++++ Data extracts
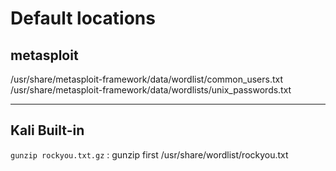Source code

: # Default locations

## metasploit

/usr/share/metasploit-framework/data/wordlist/common_users.txt
/usr/share/metasploit-framework/data/wordlists/unix_passwords.txt

---

## Kali Built-in

`gunzip rockyou.txt.gz` : gunzip first
/usr/share/wordlist/rockyou.txt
++++++++
● What you have to do
Produce exactly the lines from the one containing "## metasploit" through the final line of the records above, both included, and no others.

● Solution for this problem
## metasploit

/usr/share/metasploit-framework/data/wordlist/common_users.txt
/usr/share/metasploit-framework/data/wordlists/unix_passwords.txt

---

## Kali Built-in

`gunzip rockyou.txt.gz` : gunzip first
/usr/share/wordlist/rockyou.txt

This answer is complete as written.